[What needs to be done]
Each entry below should appear again exactly as written, without pictures.

[Exercise material]

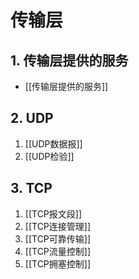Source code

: # 传输层

## 1. 传输层提供的服务

- [[传输层提供的服务]]

## 2. UDP

1. [[UDP数据报]]
2. [[UDP检验]]

## 3. TCP

1. [[TCP报文段]]
2. [[TCP连接管理]]
3. [[TCP可靠传输]]
4. [[TCP流量控制]]
5. [[TCP拥塞控制]]
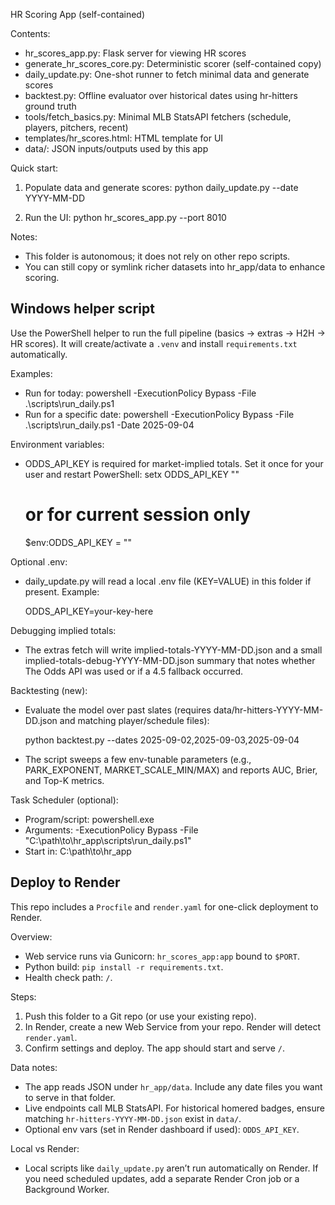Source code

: HR Scoring App (self-contained)

Contents:
- hr_scores_app.py: Flask server for viewing HR scores
- generate_hr_scores_core.py: Deterministic scorer (self-contained copy)
- daily_update.py: One-shot runner to fetch minimal data and generate scores
- backtest.py: Offline evaluator over historical dates using hr-hitters ground truth
- tools/fetch_basics.py: Minimal MLB StatsAPI fetchers (schedule, players, pitchers, recent)
- templates/hr_scores.html: HTML template for UI
- data/: JSON inputs/outputs used by this app

Quick start:
1) Populate data and generate scores:
	python daily_update.py --date YYYY-MM-DD

2) Run the UI:
	python hr_scores_app.py --port 8010

Notes:
- This folder is autonomous; it does not rely on other repo scripts.
- You can still copy or symlink richer datasets into hr_app/data to enhance scoring.

## Windows helper script

Use the PowerShell helper to run the full pipeline (basics → extras → H2H → HR scores). It will create/activate a `.venv` and install `requirements.txt` automatically.

Examples:

- Run for today:
	powershell -ExecutionPolicy Bypass -File .\scripts\run_daily.ps1
- Run for a specific date:
	powershell -ExecutionPolicy Bypass -File .\scripts\run_daily.ps1 -Date 2025-09-04

Environment variables:

- ODDS_API_KEY is required for market-implied totals. Set it once for your user and restart PowerShell:
	setx ODDS_API_KEY "<your-key>"
	# or for current session only
	$env:ODDS_API_KEY = "<your-key>"

Optional .env:

- daily_update.py will read a local .env file (KEY=VALUE) in this folder if present. Example:

	ODDS_API_KEY=your-key-here

Debugging implied totals:

- The extras fetch will write implied-totals-YYYY-MM-DD.json and a small implied-totals-debug-YYYY-MM-DD.json summary that notes whether The Odds API was used or if a 4.5 fallback occurred.

Backtesting (new):

- Evaluate the model over past slates (requires data/hr-hitters-YYYY-MM-DD.json and matching player/schedule files):

	python backtest.py --dates 2025-09-02,2025-09-03,2025-09-04

- The script sweeps a few env-tunable parameters (e.g., PARK_EXPONENT, MARKET_SCALE_MIN/MAX) and reports AUC, Brier, and Top-K metrics.

Task Scheduler (optional):

- Program/script: powershell.exe
- Arguments: -ExecutionPolicy Bypass -File "C:\path\to\hr_app\scripts\run_daily.ps1"
- Start in: C:\path\to\hr_app

## Deploy to Render

This repo includes a `Procfile` and `render.yaml` for one-click deployment to Render.

Overview:
- Web service runs via Gunicorn: `hr_scores_app:app` bound to `$PORT`.
- Python build: `pip install -r requirements.txt`.
- Health check path: `/`.

Steps:
1) Push this folder to a Git repo (or use your existing repo).
2) In Render, create a new Web Service from your repo. Render will detect `render.yaml`.
3) Confirm settings and deploy. The app should start and serve `/`.

Data notes:
- The app reads JSON under `hr_app/data`. Include any date files you want to serve in that folder.
- Live endpoints call MLB StatsAPI. For historical homered badges, ensure matching `hr-hitters-YYYY-MM-DD.json` exist in `data/`.
- Optional env vars (set in Render dashboard if used): `ODDS_API_KEY`.

Local vs Render:
- Local scripts like `daily_update.py` aren’t run automatically on Render. If you need scheduled updates, add a separate Render Cron job or a Background Worker.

[Answer area]
Source code

: # 传输层

## 1. 传输层提供的服务

- [[传输层提供的服务]]

## 2. UDP

1. [[UDP数据报]]
2. [[UDP检验]]

## 3. TCP

1. [[TCP报文段]]
2. [[TCP连接管理]]
3. [[TCP可靠传输]]
4. [[TCP流量控制]]
5. [[TCP拥塞控制]]
Source code

: HR Scoring App (self-contained)

Contents:
- hr_scores_app.py: Flask server for viewing HR scores
- generate_hr_scores_core.py: Deterministic scorer (self-contained copy)
- daily_update.py: One-shot runner to fetch minimal data and generate scores
- backtest.py: Offline evaluator over historical dates using hr-hitters ground truth
- tools/fetch_basics.py: Minimal MLB StatsAPI fetchers (schedule, players, pitchers, recent)
- templates/hr_scores.html: HTML template for UI
- data/: JSON inputs/outputs used by this app

Quick start:
1) Populate data and generate scores:
	python daily_update.py --date YYYY-MM-DD

2) Run the UI:
	python hr_scores_app.py --port 8010

Notes:
- This folder is autonomous; it does not rely on other repo scripts.
- You can still copy or symlink richer datasets into hr_app/data to enhance scoring.

## Windows helper script

Use the PowerShell helper to run the full pipeline (basics → extras → H2H → HR scores). It will create/activate a `.venv` and install `requirements.txt` automatically.

Examples:

- Run for today:
	powershell -ExecutionPolicy Bypass -File .\scripts\run_daily.ps1
- Run for a specific date:
	powershell -ExecutionPolicy Bypass -File .\scripts\run_daily.ps1 -Date 2025-09-04

Environment variables:

- ODDS_API_KEY is required for market-implied totals. Set it once for your user and restart PowerShell:
	setx ODDS_API_KEY "<your-key>"
	# or for current session only
	$env:ODDS_API_KEY = "<your-key>"

Optional .env:

- daily_update.py will read a local .env file (KEY=VALUE) in this folder if present. Example:

	ODDS_API_KEY=your-key-here

Debugging implied totals:

- The extras fetch will write implied-totals-YYYY-MM-DD.json and a small implied-totals-debug-YYYY-MM-DD.json summary that notes whether The Odds API was used or if a 4.5 fallback occurred.

Backtesting (new):

- Evaluate the model over past slates (requires data/hr-hitters-YYYY-MM-DD.json and matching player/schedule files):

	python backtest.py --dates 2025-09-02,2025-09-03,2025-09-04

- The script sweeps a few env-tunable parameters (e.g., PARK_EXPONENT, MARKET_SCALE_MIN/MAX) and reports AUC, Brier, and Top-K metrics.

Task Scheduler (optional):

- Program/script: powershell.exe
- Arguments: -ExecutionPolicy Bypass -File "C:\path\to\hr_app\scripts\run_daily.ps1"
- Start in: C:\path\to\hr_app

## Deploy to Render

This repo includes a `Procfile` and `render.yaml` for one-click deployment to Render.

Overview:
- Web service runs via Gunicorn: `hr_scores_app:app` bound to `$PORT`.
- Python build: `pip install -r requirements.txt`.
- Health check path: `/`.

Steps:
1) Push this folder to a Git repo (or use your existing repo).
2) In Render, create a new Web Service from your repo. Render will detect `render.yaml`.
3) Confirm settings and deploy. The app should start and serve `/`.

Data notes:
- The app reads JSON under `hr_app/data`. Include any date files you want to serve in that folder.
- Live endpoints call MLB StatsAPI. For historical homered badges, ensure matching `hr-hitters-YYYY-MM-DD.json` exist in `data/`.
- Optional env vars (set in Render dashboard if used): `ODDS_API_KEY`.

Local vs Render:
- Local scripts like `daily_update.py` aren’t run automatically on Render. If you need scheduled updates, add a separate Render Cron job or a Background Worker.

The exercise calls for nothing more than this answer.